Segment Start: Given entries

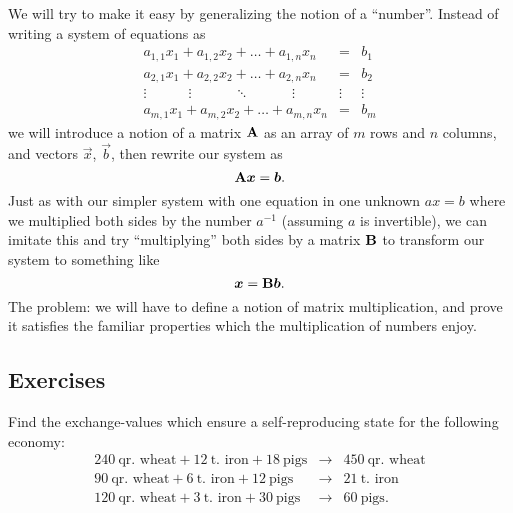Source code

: We will try to make it easy by generalizing the notion of a
``number''. Instead of writing a system of equations as
\begin{equation}
\begin{array}{rcl}
a_{1,1}x_{1} + a_{1,2}x_{2} + \dots + a_{1,n}x_{n} &=& b_{1}\\
a_{2,1}x_{1} + a_{2,2}x_{2} + \dots + a_{2,n}x_{n} &=& b_{2}\\
\vdots\quad \qquad\vdots\quad\qquad\ddots\quad\qquad\vdots\quad & \vdots & \vdots\\
a_{m,1}x_{1} + a_{m,2}x_{2} + \dots + a_{m,n}x_{n} &=& b_{m}
\end{array}
\end{equation}
we will introduce a notion of a matrix $\mathbf{A}$ as an array of $m$ rows and
$n$ columns, and vectors $\vec{x}$, $\vec{b}$, then rewrite our system
as
\begin{equation}
\mathbf{A}\boldsymbol{x}=\boldsymbol{b}.
\end{equation}
Just as with our simpler system with one equation in one unknown $ax=b$
where we multiplied both sides by the number $a^{-1}$ (assuming $a$ is
invertible), we can imitate this and try ``multiplying'' both sides by a
matrix $\mathbf{B}$ to transform our system to something like
\begin{equation}
\boldsymbol{x} = \mathbf{B}\boldsymbol{b}.
\end{equation}
The problem: we will have to define a notion of matrix multiplication,
and prove it satisfies the familiar properties which the multiplication
of numbers enjoy.

\subsection*{Exercises}

\begin{exercise}
Find the exchange-values which ensure a
self-reproducing state for the following economy:
\begin{equation}
  \begin{array}{rcl}
240~\mbox{qr. wheat} + 12~\mbox{t. iron} + 18~\mbox{pigs} &\to& 450~\mbox{qr. wheat}\\
 90~\mbox{qr. wheat} +  6~\mbox{t. iron} + 12~\mbox{pigs} &\to& 21~\mbox{t. iron}\\
120~\mbox{qr. wheat} +  3~\mbox{t. iron} + 30~\mbox{pigs} &\to& 60~\mbox{pigs}.
  \end{array}
  \end{equation}
\end{exercise}

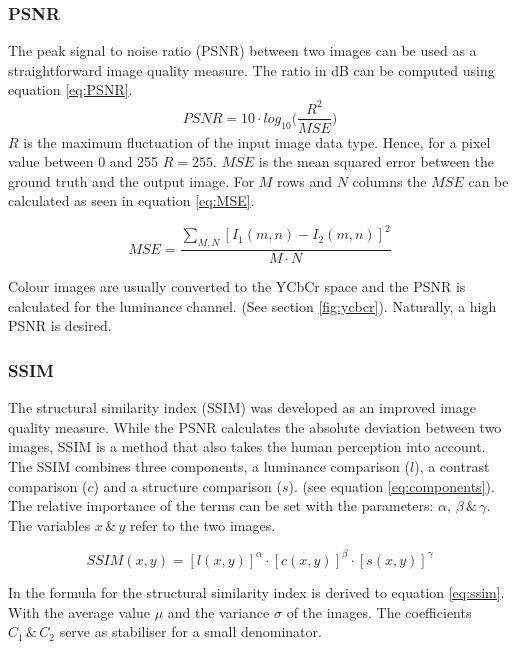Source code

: \documentclass[
			fontsize = 12pt,
			paper = a4
			]
			{scrartcl}%
\newcommand{\?}{\ensuremath{^\texttt{\textbf [CITATION~NEEDED]}}}
\begin{document}
\subsubsection{PSNR}
\label{sec:PSNR}

The peak signal to noise ratio (PSNR) between two images can be used as a straightforward image quality measure. The ratio in dB can be computed using equation \ref{eq:PSNR}. 
\begin{equation}
    PSNR = 10 \cdot log_{10}\Big(\frac{R^2}{MSE}\Big)
    \label{eq:PSNR}
\end{equation}\newline
 $R$ is the maximum fluctuation of the input image data type. Hence, for a pixel value between 0 and 255 $R = 255$. $MSE$ is the mean squared error between the ground truth and the output image. For $M$ rows and $N$ columns the $MSE$ can be calculated as seen in equation \ref{eq:MSE}.

\begin{equation}
    MSE = \frac{\sum_{M,N}[I_1(m,n)-I_2(m,n)]^2}{M \cdot N}
    \label{eq:MSE}
\end{equation}

 Colour images are usually converted to the YCbCr space and the PSNR is calculated for the luminance channel. (See section \ref{fig:ycbcr}). Naturally, a high PSNR is desired. \cite{PSNR}

\subsubsection{SSIM}
\label{sec:ssim}
The structural similarity index (SSIM) was developed as an improved image quality measure. While the PSNR calculates the absolute deviation between two images, SSIM is a method that also takes the human perception into account. The SSIM combines three components, a luminance comparison ($l$), a contrast comparison ($c$) and a structure comparison ($s$). (see equation \ref{eq:components}). The relative importance of the terms can be set with the parameters: $\alpha,\,\beta\,\&\,\gamma$. The variables $x\,\&\,y$ refer to the two images.

\begin{equation}
    SSIM(x,y) = [l(x,y)]^\alpha \cdot [c(x,y)]^\beta \cdot [s(x,y)]^\gamma
    \label{eq:components}
\end{equation}

 In \cite{ssim} the formula for the structural similarity index is derived to equation \ref{eq:ssim}. With the average value $\mu$ and the variance $\sigma$ of the images. The coefficients $C_1\,\&\,C_2$ serve as stabiliser for a small denominator. 
\end{document}
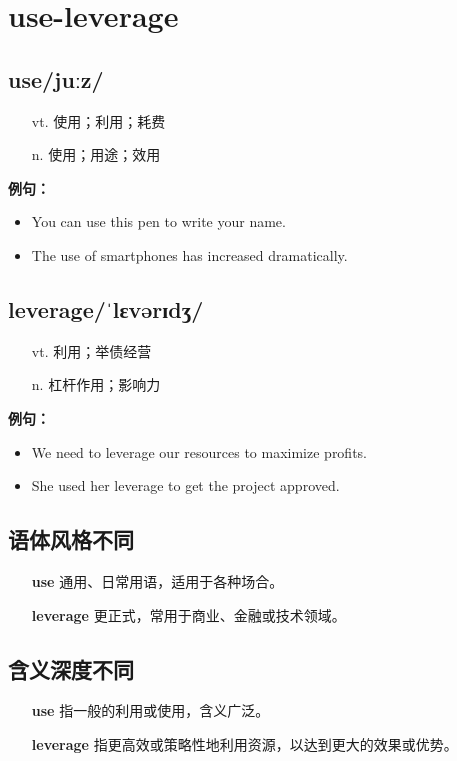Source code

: \documentclass[12pt]{article}
\begin{document}
\section*{use-leverage}
\begin{multicols}{2}
\subsection*{\textbf{use}\quad/juːz/}
\begin{itemize}[leftmargin=2em]
\item[vt.] 使用；利用；耗费
\item[n.] 使用；用途；效用
\end{itemize}
\textbf{例句：}
\begin{itemize}[leftmargin=2em]
\item You can use this pen to write your name.
\item The use of smartphones has increased dramatically.
\end{itemize}
\subsection*{\textbf{leverage}\quad/ˈlɛvərɪdʒ/}
\begin{itemize}[leftmargin=2em]
\item[vt.] 利用；举债经营
\item[n.] 杠杆作用；影响力
\end{itemize}
\textbf{例句：}
\begin{itemize}[leftmargin=2em]
\item We need to leverage our resources to maximize profits.
\item She used her leverage to get the project approved.
\end{itemize}
\end{multicols}
\subsection*{语体风格不同}
\begin{itemize}
\item[\textbf{use}] 通用、日常用语，适用于各种场合。
\item[\textbf{leverage}] 更正式，常用于商业、金融或技术领域。
\end{itemize}
\subsection*{含义深度不同}
\begin{itemize}
\item[\textbf{use}] 指一般的利用或使用，含义广泛。
\item[\textbf{leverage}] 指更高效或策略性地利用资源，以达到更大的效果或优势。
\end{itemize}
\end{document}
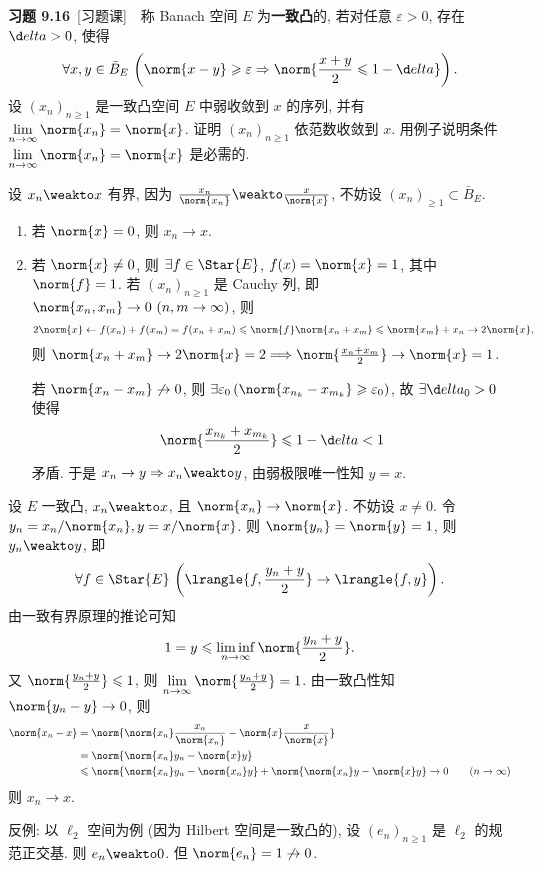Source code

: 	\textbf{习题 9.16}\ [习题课]\ \ 称 Banach 空间 $ E $ 为\textbf{一致凸}的, 若对任意 $ \varepsilon>0 $, 存在 $ \d elta>0 $, 使得
	\[
		\forall x, y\in\bar{B}_{E}\,\left(\norm{x-y}\geqslant\varepsilon\Rightarrow \norm{\frac{x+y}{2}\leqslant 1-\d elta}\right).
	\]
	设 $ (x_{n})_{n\geqslant1} $ 是一致凸空间 $ E $ 中弱收敛到 $ x $ 的序列, 并有 $ \lim\limits_{n\to\infty}\norm{x_{n}}=\norm{x} $. 证明 $ (x_{n})_{n\geqslant1} $ 依范数收敛到 $ x $. 用例子说明条件 $ \lim\limits_{n\to\infty}\norm{x_{n}}=\norm{x} $ 是必需的.
	\begin{answer}
		设 $ x_{n}\weakto x $ 有界, 因为 $ \frac{x_{n}}{\norm{x_{n}}}\weakto\frac{x}{\norm{x}} $, 不妨设 $ (x_{n})_{\geqslant1}\subset\bar{B}_{E} $.
		\begin{enumerate}
			\item 若 $ \norm{x}=0 $, 则 $ x_{n}\to x $.
			\item 若 $ \norm{x}\ne 0 $, 则 $ \exists f\in\Star{E} $, $ f(x)=\norm{x}=1 $, 其中 $ \norm{f}=1 $. 若 $ (x_{n})_{n\geqslant1} $ 是 Cauchy 列, 即 $ \norm{x_{n}, x_{m}}\to 0\ (n, m\to\infty) $, 则
			\[
				2\norm{x}\leftarrow f(x_{n})+f(x_{m})=f(x_{n}+x_{m})\leqslant\norm{f}\norm{x_{n}+x_{m}}\leqslant\norm{x_{m}}+x_{n}\to 2\norm{x},
			\]
			则 $ \norm{x_{n}+x_{m}}\to 2\norm{x}=2\Longrightarrow \norm{\frac{x_{n}+x_{m}}{2}}\to \norm{x}=1 $.

			若 $ \norm{x_{n}-x_{m}}\not\to 0 $, 则 $ \exists\varepsilon_{0}\,(\norm{x_{n_{k}}-x_{m_{k}}}\geqslant\varepsilon_{0}) $, 故 $ \exists \d elta_{0}>0 $ 使得
			\[
				\norm{\frac{x_{n_{k}}+x_{m_{k}}}{2}}\leqslant1-\d elta<1
			\]
			矛盾. 于是 $ x_{n}\to y\Rightarrow x_{n}\weakto y $, 由弱极限唯一性知 $ y=x $.\qedhere
		\end{enumerate}
	\end{answer}
	\begin{answer}[另证]
		设 $ E $ 一致凸, $ x_{n}\weakto x $, 且 $ \norm{x_{n}}\to\norm{x} $. 不妨设 $ x\ne 0 $. 令 $ y_{n}=x_{n}/\norm{x_{n}}, y=x/\norm{x} $. 则 $ \norm{y_{n}}=\norm{y}=1 $, 则 $ y_{n}\weakto y $, 即
		\[
			\forall f\in\Star{E}\,\left( \lrangle{f, \frac{y_{n}+y}{2}}\to \lrangle{f, y} \right).
		\]
		由一致有界原理的推论可知
		\[
			1=y\leqslant\liminf_{n\to\infty}\norm{\frac{y_{n}+y}{2}}.
		\]
		又 $ \norm{\frac{y_{n}+y}{2}}\leqslant1 $, 则 $ \lim\limits_{n\to\infty}\norm{\frac{y_{n}+y}{2}}=1 $. 由一致凸性知 $ \norm{y_{n}-y}\to 0 $, 则
		\[
			\begin{aligned}
				\norm{x_{n}-x} & = \norm{\norm{x_{n}}\frac{x_{n}}{\norm{x_{n}}}-\norm{x}\frac{x}{\norm{x}}}\\
				& = \norm{\norm{x_{n}}y_{n}-\norm{x}y}\\
				& \leqslant\norm{\norm{x_{n}}y_{n}-\norm{x_{n}}y}+\norm{\norm{x_{n}}y-\norm{x}y}\to 0\qquad (n\to\infty)
			\end{aligned}
		\]
		则 $ x_{n}\to x $.

		反例: 以 $ \ell_{2} $ 空间为例 (因为 Hilbert 空间是一致凸的), 设 $ (e_{n})_{n\geqslant1} $ 是 $ \ell_{2} $ 的规范正交基. 则 $ e_{n}\weakto 0 $. 但 $ \norm{e_{n}}=1\not\to 0 $.\qedhere
	\end{answer}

Segment End: Given entries

Look through the entries above; copy each line where the string "multiplication" appears.

The problem: we will have to define a notion of matrix multiplication,
and prove it satisfies the familiar properties which the multiplication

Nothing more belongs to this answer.